Rosa Lee was a very skilled seamstress, who made dresses for her community. While my husband doesn’t remember eating her blackberry pie. He swears he can still taste Rosa Lee’s daughter Mird’s (Mary) version of the homemade deep dish blackberry pie, which she often made after the younger children, including my husband, collected the berries in the woods behind the families homes.
You also may know one of Joseph Strickland’s other sisters, Mamie Cotton. Mamie was the longtime housekeeper for the Smith Family, she worked for them at Smith Plantation for 54 years.
She moved into the Smith Plantation, when Arthur Smith died and Mary Smith’s health was deteriorating.
When Mary died in 1981, the house was sold to the City of Roswell, but Mary made sure that Mamie could stay at the plantation until her death. Mamie was living there when tours started in 1992. She passed away in 1994.

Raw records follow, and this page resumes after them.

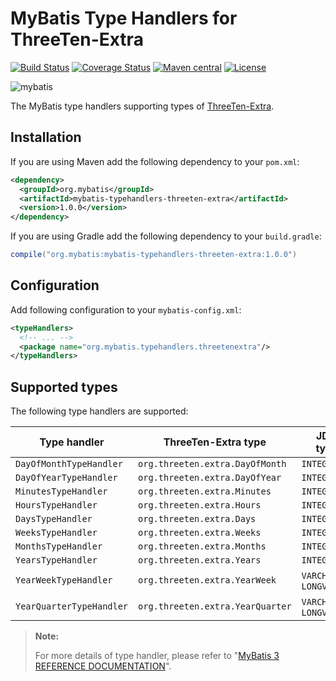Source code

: # MyBatis Type Handlers for ThreeTen-Extra

[![Build Status](https://travis-ci.org/mybatis/typehandlers-threeten-extra.svg?branch=master)](https://travis-ci.org/mybatis/typehandlers-threeten-extra)
[![Coverage Status](https://coveralls.io/repos/github/mybatis/typehandlers-threeten-extra/badge.svg?branch=master)](https://coveralls.io/github/mybatis/typehandlers-threeten-extra?branch=master)
[![Maven central](https://maven-badges.herokuapp.com/maven-central/org.mybatis/mybatis-typehandlers-threeten-extra/badge.svg)](https://maven-badges.herokuapp.com/maven-central/org.mybatis/mybatis-typehandlers-threeten-extra)
[![License](http://img.shields.io/:license-apache-brightgreen.svg)](http://www.apache.org/licenses/LICENSE-2.0.html)

![mybatis](http://mybatis.github.io/images/mybatis-logo.png)

The MyBatis type handlers supporting types of [ThreeTen-Extra](http://www.threeten.org/threeten-extra/).

## Installation

If you are using Maven add the following dependency to your `pom.xml`:

```xml
<dependency>
  <groupId>org.mybatis</groupId>
  <artifactId>mybatis-typehandlers-threeten-extra</artifactId>
  <version>1.0.0</version>
</dependency>
```

If you are using Gradle add the following dependency to your `build.gradle`:

```groovy
compile("org.mybatis:mybatis-typehandlers-threeten-extra:1.0.0")
```

## Configuration

Add following configuration to your `mybatis-config.xml`:

```xml
<typeHandlers>
  <!-- ... -->
  <package name="org.mybatis.typehandlers.threetenextra"/>
</typeHandlers>
```

## Supported types

The following type handlers are supported:

| Type handler | ThreeTen-Extra type | JDBC types |
| ------------ | ------------------- | ---------- |
| `DayOfMonthTypeHandler` | `org.threeten.extra.DayOfMonth` | `INTEGER` |
| `DayOfYearTypeHandler` | `org.threeten.extra.DayOfYear` | `INTEGER` |
| `MinutesTypeHandler` | `org.threeten.extra.Minutes` | `INTEGER` |
| `HoursTypeHandler` | `org.threeten.extra.Hours` | `INTEGER` |
| `DaysTypeHandler` | `org.threeten.extra.Days` | `INTEGER` |
| `WeeksTypeHandler` | `org.threeten.extra.Weeks` | `INTEGER` |
| `MonthsTypeHandler` | `org.threeten.extra.Months` | `INTEGER` |
| `YearsTypeHandler` | `org.threeten.extra.Years` | `INTEGER` |
| `YearWeekTypeHandler` | `org.threeten.extra.YearWeek` | `VARCHAR` or `LONGVARCHAR` |
| `YearQuarterTypeHandler` | `org.threeten.extra.YearQuarter` | `VARCHAR` or `LONGVARCHAR` |

> **Note:**
>
> For more details of type handler, please refer to "[MyBatis 3 REFERENCE DOCUMENTATION](http://www.mybatis.org/mybatis-3/configuration.html#typeHandlers)".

Mamie also had a house in “The Alley”, which eventually was one of the properties that were sold to developers.
My husband still remembers how witty & funny Mamie was. And of course that she was an exceptional cook and she baked the most delicious fresh bread.
Isn’t it amazing that Mamie as an African American woman, was the last to live in Smith Plantation, a home built by slave labor?
Another incredible fact about the Strickland Family is that two of Joseph & Annie Strickland ’s sons were part of the first African American basketball team in North Fulton that won the GA State Championship with their segregated school. Larry Strickland & Leroy Grogan, both attended Bailey Johnson right here in Alpharetta, along with their siblings. There, both Larry & Leroy excelled at basketball and the team made it to & won the State Championship back in 1965.
Bailey Johnson was the only school in North Fulton that serviced the African American community during segregation, before then they had to travel all the way down to Atlanta for formal school. Both Larry & Leroy graduated from Bailey Johnson. My husband’s mom, Emily Strickland Winters attended Bailey Johnson as well, but graduated from Roswell High School after segregation ended. Until her death, she was an integral part in organizing the annual Bailey Johnson Reunions.
The building where Johnson Bailey was housed is now the North Maintenance Facility for Fulton County Schools, on Kimball Bridge Road.
Leroy Grogan has become the family historian, filling binders and books with birthdates, photos, family trees and everything else noteworthy to keep the Strickland Family history alive. He is part of the Roswell Historic Society and partakes in many of the events honoring the Strickland Family history, including shining light onto the expulsion of African Americans from Forsyth County back in 1912.
Just a couple weeks ago, Leroy and his brother Larry helped to unveil a new important history marker now set in downtown Cumming, GA educating on the lynching that happened in Forsyth County.
Here are also additional links on this topic:
1912 lynching, black residents forced out of Forsyth County | | cbs46.com
EJI Partners with Community to Memorialize Lynching Victims in Forsyth County, Georgia
If you want to read about the history on African Americans being expelled from Forsyth County, GA, I would recommend the below book.
Strickland Family members, including Rosa Lee’s grandchildren provided facts and photos, to help the author write this book.
I can’t wait to see what the future will bring for the current generation of the Strickland Family and all future generations. I hope for continuation of greatness, kindness & understanding.
In hopes to making this world a better place. And maybe one day there will be an article or two about Ira, Lia or Ava Strickland, some of the youngest descendants of this amazing family!
And to end it on a fun note… The Strickland genes are strong! Is this an old picture of our 4th grader Lia or her grandma, Emily Strickland?